The FCA considers the implementation of the SM&CR to be “central to promoting a culture of

accountability”.92 Now that the SM&CR is firmly in place (and, in fact, set to expand), we may see

increased enforcement activity against individuals. Since March 2016, the SM&CR has been applied

to banks, building societies, credit unions, and PRA-designated investment firms. In July 2017,

the FCA published a consultation paper proposing to apply the Core regime, consisting of three

elements, to all financial services firms regulated by the FCA and their employees.93

Under the first element, the Senior Managers Regime, senior managers will need to be approved by

the FCA before starting their role. Each senior manager will also need to have a document detailing

their areas of responsibility. The second element, the Certification Regime, will apply to those

who are not senior managers, but who nonetheless can have a substantial impact on customers,

markets, or the firm. Under this regime, firms are required to check and certify at least once a year

that these employees are suitable to do their job. Finally, the third element, the Conduct Rules, will

apply to almost every person working in financial services and will include rules such as “acting with

integrity” and “treating customers fairly”.94

Proposals for the insurance sector were published in a separate consultation paper.95 In December

2017, the FCA published consultation papers, which discuss how the regulator plans to transition

additional firms and their senior staff over to the SM&CR.96 Following consultation, the FCA plans to

publish a Policy Statement in summer 2018 with final rules covering the extension of the SM&CR.

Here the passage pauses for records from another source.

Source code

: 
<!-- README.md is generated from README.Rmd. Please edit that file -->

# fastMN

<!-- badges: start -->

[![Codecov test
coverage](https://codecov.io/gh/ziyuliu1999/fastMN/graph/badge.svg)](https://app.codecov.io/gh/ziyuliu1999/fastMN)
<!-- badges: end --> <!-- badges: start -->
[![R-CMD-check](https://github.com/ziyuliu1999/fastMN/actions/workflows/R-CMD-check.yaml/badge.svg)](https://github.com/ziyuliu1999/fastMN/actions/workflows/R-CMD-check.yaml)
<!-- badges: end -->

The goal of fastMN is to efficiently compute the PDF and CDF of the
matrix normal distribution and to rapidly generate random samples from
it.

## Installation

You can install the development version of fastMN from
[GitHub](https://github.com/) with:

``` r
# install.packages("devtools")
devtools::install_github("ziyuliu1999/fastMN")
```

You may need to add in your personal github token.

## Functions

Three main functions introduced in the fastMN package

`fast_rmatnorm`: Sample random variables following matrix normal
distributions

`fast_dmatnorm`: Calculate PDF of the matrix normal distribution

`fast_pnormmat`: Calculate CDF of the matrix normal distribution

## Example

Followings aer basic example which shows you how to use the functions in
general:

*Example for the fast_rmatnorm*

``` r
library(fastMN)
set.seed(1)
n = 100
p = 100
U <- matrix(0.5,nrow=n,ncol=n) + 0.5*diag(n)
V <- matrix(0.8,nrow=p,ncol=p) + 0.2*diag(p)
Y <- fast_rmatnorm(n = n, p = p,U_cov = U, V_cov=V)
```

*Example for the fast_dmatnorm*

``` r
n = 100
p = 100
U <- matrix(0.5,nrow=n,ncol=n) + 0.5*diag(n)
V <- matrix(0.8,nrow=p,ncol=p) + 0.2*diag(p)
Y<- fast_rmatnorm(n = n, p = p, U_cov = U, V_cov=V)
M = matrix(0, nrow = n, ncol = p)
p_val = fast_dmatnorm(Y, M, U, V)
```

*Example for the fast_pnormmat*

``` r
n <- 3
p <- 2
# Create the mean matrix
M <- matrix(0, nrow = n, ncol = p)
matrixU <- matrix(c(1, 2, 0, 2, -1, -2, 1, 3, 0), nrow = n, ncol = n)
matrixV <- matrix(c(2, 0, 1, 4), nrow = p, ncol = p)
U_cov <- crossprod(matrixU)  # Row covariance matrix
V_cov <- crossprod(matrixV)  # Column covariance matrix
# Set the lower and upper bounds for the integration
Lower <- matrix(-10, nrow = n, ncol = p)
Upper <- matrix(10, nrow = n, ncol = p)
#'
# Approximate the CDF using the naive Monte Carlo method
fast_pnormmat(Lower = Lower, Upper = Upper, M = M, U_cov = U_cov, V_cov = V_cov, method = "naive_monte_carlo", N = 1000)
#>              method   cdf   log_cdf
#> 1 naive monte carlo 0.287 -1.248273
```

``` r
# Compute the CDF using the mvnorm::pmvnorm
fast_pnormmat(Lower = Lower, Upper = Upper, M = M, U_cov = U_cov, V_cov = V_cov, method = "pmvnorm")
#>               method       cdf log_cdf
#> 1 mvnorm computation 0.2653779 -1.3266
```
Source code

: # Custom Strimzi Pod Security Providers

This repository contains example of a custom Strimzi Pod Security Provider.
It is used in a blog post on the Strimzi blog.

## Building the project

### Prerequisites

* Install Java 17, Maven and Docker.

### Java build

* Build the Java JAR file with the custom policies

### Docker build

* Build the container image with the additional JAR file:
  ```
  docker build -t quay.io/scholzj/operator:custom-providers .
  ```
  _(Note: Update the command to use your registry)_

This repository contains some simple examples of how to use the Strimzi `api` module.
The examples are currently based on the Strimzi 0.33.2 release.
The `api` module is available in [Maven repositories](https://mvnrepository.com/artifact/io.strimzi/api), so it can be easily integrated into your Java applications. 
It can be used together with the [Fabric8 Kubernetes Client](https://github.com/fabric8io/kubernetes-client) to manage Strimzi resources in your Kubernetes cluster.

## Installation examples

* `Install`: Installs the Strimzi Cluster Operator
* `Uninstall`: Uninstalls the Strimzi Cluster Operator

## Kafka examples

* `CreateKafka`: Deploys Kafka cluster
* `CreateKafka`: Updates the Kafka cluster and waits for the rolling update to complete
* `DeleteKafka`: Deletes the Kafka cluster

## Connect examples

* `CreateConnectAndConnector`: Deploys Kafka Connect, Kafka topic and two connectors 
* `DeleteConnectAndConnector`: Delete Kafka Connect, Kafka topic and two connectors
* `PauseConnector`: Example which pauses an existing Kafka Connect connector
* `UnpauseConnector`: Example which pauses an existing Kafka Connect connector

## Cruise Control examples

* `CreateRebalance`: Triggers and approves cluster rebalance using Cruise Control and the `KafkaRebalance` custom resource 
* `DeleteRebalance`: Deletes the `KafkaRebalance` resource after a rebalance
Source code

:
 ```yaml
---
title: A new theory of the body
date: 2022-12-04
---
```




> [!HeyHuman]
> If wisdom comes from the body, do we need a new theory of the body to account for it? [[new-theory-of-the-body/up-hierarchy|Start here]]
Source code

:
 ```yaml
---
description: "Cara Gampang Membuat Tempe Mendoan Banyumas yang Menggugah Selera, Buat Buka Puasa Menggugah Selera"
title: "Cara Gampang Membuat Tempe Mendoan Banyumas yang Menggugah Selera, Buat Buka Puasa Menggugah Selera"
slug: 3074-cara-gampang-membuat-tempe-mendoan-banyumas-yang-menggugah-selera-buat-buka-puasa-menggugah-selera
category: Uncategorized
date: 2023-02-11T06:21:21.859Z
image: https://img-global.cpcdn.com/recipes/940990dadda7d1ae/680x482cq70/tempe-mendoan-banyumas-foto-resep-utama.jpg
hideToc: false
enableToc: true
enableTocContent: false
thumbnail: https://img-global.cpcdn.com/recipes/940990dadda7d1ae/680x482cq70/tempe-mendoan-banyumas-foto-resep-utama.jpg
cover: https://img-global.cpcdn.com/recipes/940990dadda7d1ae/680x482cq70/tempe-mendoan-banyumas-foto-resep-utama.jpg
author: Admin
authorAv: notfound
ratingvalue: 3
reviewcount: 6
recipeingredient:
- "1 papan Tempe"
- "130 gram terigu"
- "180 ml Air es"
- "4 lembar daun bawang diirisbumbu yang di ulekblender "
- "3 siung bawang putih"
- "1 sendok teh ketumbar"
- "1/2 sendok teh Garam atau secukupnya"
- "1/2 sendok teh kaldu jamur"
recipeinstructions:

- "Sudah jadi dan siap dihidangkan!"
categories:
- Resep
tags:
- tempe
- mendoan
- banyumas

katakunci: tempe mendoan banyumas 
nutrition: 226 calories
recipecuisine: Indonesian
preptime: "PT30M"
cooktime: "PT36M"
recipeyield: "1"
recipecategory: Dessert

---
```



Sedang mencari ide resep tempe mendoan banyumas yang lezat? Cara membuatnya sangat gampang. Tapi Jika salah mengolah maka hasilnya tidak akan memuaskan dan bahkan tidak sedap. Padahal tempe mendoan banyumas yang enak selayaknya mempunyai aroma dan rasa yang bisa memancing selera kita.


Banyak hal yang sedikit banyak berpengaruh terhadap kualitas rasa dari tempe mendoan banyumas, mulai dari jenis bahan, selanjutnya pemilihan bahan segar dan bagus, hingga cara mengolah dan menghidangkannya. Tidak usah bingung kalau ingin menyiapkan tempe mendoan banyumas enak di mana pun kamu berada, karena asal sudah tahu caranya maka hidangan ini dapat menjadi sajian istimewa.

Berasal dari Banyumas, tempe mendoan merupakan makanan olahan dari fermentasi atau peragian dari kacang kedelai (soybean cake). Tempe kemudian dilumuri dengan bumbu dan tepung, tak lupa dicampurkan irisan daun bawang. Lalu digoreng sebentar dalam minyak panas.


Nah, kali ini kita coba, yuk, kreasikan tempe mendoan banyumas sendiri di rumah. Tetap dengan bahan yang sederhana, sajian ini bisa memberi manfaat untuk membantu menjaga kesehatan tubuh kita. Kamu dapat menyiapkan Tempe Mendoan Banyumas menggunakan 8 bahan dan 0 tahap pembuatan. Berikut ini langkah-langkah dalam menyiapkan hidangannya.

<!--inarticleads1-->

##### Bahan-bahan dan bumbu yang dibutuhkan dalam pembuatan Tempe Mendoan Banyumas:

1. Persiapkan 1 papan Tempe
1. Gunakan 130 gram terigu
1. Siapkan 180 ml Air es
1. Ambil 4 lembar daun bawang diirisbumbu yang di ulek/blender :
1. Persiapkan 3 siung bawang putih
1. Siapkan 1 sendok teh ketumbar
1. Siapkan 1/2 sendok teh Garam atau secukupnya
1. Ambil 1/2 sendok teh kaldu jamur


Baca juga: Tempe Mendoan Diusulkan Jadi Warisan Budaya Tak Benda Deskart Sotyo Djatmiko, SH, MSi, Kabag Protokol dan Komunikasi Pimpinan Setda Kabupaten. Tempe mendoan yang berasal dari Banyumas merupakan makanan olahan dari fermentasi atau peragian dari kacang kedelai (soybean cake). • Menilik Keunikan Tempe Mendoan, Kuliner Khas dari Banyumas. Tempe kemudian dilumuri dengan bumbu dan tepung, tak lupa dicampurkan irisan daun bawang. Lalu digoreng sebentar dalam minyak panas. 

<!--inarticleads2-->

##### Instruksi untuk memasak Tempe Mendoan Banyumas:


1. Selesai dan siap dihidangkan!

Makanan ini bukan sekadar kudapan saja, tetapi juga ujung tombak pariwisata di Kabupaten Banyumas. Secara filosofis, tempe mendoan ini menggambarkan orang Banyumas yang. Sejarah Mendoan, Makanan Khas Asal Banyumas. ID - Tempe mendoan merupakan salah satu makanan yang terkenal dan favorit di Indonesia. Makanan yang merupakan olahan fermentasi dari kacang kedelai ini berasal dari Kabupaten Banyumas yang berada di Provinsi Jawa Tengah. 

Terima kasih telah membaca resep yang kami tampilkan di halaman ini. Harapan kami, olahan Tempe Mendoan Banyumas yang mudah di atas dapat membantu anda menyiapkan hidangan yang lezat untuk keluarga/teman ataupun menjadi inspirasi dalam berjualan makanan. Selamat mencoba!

As we noted above, the FCA’s “evolving approach” to investigation has resulted in a substantial

increase in the number of investigations opened by the regulator. Approximately 66% of the FCA’s

current enforcement caseload is comprised of investigations into individuals, which could signal

increased enforcement actions.97 These cases may, however, take some time to resolve as individuals

tend to contest enforcement actions more often than firms.98 Effective 1 March 2017, the FCA’s

enforcement process was changed such that the Regulatory Decisions Committee (RDC) will now

receive partly contested cases, where firms or individuals under investigation may agree on certain

elements of a case while contesting others. The RDC is expecting the SM&CR to increase the

number of cases that it sees.99

NERA will continue to monitor and analyse these developments as they unfold.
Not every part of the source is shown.